━━ Record extracts

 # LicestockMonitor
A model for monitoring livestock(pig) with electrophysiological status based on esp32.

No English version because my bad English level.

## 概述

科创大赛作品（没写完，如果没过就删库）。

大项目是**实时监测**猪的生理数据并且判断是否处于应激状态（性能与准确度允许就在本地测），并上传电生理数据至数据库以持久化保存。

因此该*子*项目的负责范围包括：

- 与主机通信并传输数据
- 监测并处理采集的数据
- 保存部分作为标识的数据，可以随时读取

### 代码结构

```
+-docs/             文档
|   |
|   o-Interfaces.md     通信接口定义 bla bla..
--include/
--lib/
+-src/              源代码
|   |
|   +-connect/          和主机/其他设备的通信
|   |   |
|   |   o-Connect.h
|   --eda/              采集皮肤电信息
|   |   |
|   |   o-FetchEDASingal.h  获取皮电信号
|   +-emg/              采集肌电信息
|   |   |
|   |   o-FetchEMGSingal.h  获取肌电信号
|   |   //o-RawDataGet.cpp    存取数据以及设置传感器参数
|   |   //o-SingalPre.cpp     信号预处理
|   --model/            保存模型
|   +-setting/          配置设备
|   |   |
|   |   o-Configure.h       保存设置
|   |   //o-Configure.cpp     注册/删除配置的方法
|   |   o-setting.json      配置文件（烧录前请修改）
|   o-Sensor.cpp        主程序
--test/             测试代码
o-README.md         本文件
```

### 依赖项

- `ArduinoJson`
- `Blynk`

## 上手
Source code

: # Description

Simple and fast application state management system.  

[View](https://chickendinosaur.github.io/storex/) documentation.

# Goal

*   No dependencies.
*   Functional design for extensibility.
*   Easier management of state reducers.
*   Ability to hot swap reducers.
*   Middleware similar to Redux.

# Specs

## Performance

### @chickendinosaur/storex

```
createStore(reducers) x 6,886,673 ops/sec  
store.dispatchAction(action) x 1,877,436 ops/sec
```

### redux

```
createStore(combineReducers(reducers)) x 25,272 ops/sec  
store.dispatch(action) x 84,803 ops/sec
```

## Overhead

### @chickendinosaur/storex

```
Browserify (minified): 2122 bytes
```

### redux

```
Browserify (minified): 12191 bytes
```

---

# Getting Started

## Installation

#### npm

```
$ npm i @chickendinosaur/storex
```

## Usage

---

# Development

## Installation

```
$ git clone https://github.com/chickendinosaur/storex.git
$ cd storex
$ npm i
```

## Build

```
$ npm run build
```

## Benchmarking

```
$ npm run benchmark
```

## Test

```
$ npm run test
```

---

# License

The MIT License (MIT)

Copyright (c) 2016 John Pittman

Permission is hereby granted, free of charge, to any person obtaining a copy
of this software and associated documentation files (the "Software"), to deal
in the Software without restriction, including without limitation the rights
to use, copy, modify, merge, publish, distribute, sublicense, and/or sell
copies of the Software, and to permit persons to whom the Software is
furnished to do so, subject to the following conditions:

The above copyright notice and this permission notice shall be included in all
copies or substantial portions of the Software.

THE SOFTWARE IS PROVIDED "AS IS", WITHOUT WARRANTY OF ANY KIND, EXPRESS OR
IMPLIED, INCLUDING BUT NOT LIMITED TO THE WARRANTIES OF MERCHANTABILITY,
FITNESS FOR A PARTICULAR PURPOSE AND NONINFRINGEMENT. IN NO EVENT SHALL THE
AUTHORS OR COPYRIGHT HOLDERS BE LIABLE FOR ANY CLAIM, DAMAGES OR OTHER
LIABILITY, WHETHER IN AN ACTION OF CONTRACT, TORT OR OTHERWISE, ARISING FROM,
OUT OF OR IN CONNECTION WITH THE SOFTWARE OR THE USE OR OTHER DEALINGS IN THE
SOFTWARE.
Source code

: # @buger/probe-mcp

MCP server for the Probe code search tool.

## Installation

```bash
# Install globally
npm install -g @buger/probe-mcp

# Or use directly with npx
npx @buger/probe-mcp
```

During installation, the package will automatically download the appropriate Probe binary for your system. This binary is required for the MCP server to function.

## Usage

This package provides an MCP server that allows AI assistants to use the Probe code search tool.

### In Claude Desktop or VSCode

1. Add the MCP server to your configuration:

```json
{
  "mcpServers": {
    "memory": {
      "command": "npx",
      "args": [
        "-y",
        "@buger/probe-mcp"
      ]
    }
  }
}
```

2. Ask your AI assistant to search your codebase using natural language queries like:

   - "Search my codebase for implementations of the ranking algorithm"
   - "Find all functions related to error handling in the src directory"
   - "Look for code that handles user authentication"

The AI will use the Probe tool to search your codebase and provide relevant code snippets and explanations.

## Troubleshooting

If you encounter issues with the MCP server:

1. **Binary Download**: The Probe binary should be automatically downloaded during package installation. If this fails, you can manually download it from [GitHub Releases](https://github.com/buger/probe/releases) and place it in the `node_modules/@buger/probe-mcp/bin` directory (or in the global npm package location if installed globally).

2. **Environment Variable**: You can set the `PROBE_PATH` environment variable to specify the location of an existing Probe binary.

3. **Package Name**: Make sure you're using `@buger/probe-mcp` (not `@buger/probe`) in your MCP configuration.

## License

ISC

━━━━

--- Problem ---
Return each line of the data exactly as it was given.

--- Worked solution ---
 # LicestockMonitor
A model for monitoring livestock(pig) with electrophysiological status based on esp32.

No English version because my bad English level.

## 概述

科创大赛作品（没写完，如果没过就删库）。

大项目是**实时监测**猪的生理数据并且判断是否处于应激状态（性能与准确度允许就在本地测），并上传电生理数据至数据库以持久化保存。

因此该*子*项目的负责范围包括：

- 与主机通信并传输数据
- 监测并处理采集的数据
- 保存部分作为标识的数据，可以随时读取

### 代码结构

```
+-docs/             文档
|   |
|   o-Interfaces.md     通信接口定义 bla bla..
--include/
--lib/
+-src/              源代码
|   |
|   +-connect/          和主机/其他设备的通信
|   |   |
|   |   o-Connect.h
|   --eda/              采集皮肤电信息
|   |   |
|   |   o-FetchEDASingal.h  获取皮电信号
|   +-emg/              采集肌电信息
|   |   |
|   |   o-FetchEMGSingal.h  获取肌电信号
|   |   //o-RawDataGet.cpp    存取数据以及设置传感器参数
|   |   //o-SingalPre.cpp     信号预处理
|   --model/            保存模型
|   +-setting/          配置设备
|   |   |
|   |   o-Configure.h       保存设置
|   |   //o-Configure.cpp     注册/删除配置的方法
|   |   o-setting.json      配置文件（烧录前请修改）
|   o-Sensor.cpp        主程序
--test/             测试代码
o-README.md         本文件
```

### 依赖项

- `ArduinoJson`
- `Blynk`

## 上手
Source code

: # Description

Simple and fast application state management system.  

[View](https://chickendinosaur.github.io/storex/) documentation.

# Goal

*   No dependencies.
*   Functional design for extensibility.
*   Easier management of state reducers.
*   Ability to hot swap reducers.
*   Middleware similar to Redux.

# Specs

## Performance

### @chickendinosaur/storex

```
createStore(reducers) x 6,886,673 ops/sec  
store.dispatchAction(action) x 1,877,436 ops/sec
```

### redux

```
createStore(combineReducers(reducers)) x 25,272 ops/sec  
store.dispatch(action) x 84,803 ops/sec
```

## Overhead

### @chickendinosaur/storex

```
Browserify (minified): 2122 bytes
```

### redux

```
Browserify (minified): 12191 bytes
```

---

# Getting Started

## Installation

#### npm

```
$ npm i @chickendinosaur/storex
```

## Usage

---

# Development

## Installation

```
$ git clone https://github.com/chickendinosaur/storex.git
$ cd storex
$ npm i
```

## Build

```
$ npm run build
```

## Benchmarking

```
$ npm run benchmark
```

## Test

```
$ npm run test
```

---

# License

The MIT License (MIT)

Copyright (c) 2016 John Pittman

Permission is hereby granted, free of charge, to any person obtaining a copy
of this software and associated documentation files (the "Software"), to deal
in the Software without restriction, including without limitation the rights
to use, copy, modify, merge, publish, distribute, sublicense, and/or sell
copies of the Software, and to permit persons to whom the Software is
furnished to do so, subject to the following conditions:

The above copyright notice and this permission notice shall be included in all
copies or substantial portions of the Software.

THE SOFTWARE IS PROVIDED "AS IS", WITHOUT WARRANTY OF ANY KIND, EXPRESS OR
IMPLIED, INCLUDING BUT NOT LIMITED TO THE WARRANTIES OF MERCHANTABILITY,
FITNESS FOR A PARTICULAR PURPOSE AND NONINFRINGEMENT. IN NO EVENT SHALL THE
AUTHORS OR COPYRIGHT HOLDERS BE LIABLE FOR ANY CLAIM, DAMAGES OR OTHER
LIABILITY, WHETHER IN AN ACTION OF CONTRACT, TORT OR OTHERWISE, ARISING FROM,
OUT OF OR IN CONNECTION WITH THE SOFTWARE OR THE USE OR OTHER DEALINGS IN THE
SOFTWARE.
Source code

: # @buger/probe-mcp

MCP server for the Probe code search tool.

## Installation

```bash
# Install globally
npm install -g @buger/probe-mcp

# Or use directly with npx
npx @buger/probe-mcp
```

During installation, the package will automatically download the appropriate Probe binary for your system. This binary is required for the MCP server to function.

## Usage

This package provides an MCP server that allows AI assistants to use the Probe code search tool.

### In Claude Desktop or VSCode

1. Add the MCP server to your configuration:

```json
{
  "mcpServers": {
    "memory": {
      "command": "npx",
      "args": [
        "-y",
        "@buger/probe-mcp"
      ]
    }
  }
}
```

2. Ask your AI assistant to search your codebase using natural language queries like:

   - "Search my codebase for implementations of the ranking algorithm"
   - "Find all functions related to error handling in the src directory"
   - "Look for code that handles user authentication"

The AI will use the Probe tool to search your codebase and provide relevant code snippets and explanations.

## Troubleshooting

If you encounter issues with the MCP server:

1. **Binary Download**: The Probe binary should be automatically downloaded during package installation. If this fails, you can manually download it from [GitHub Releases](https://github.com/buger/probe/releases) and place it in the `node_modules/@buger/probe-mcp/bin` directory (or in the global npm package location if installed globally).

2. **Environment Variable**: You can set the `PROBE_PATH` environment variable to specify the location of an existing Probe binary.

3. **Package Name**: Make sure you're using `@buger/probe-mcp` (not `@buger/probe`) in your MCP configuration.

## License

ISC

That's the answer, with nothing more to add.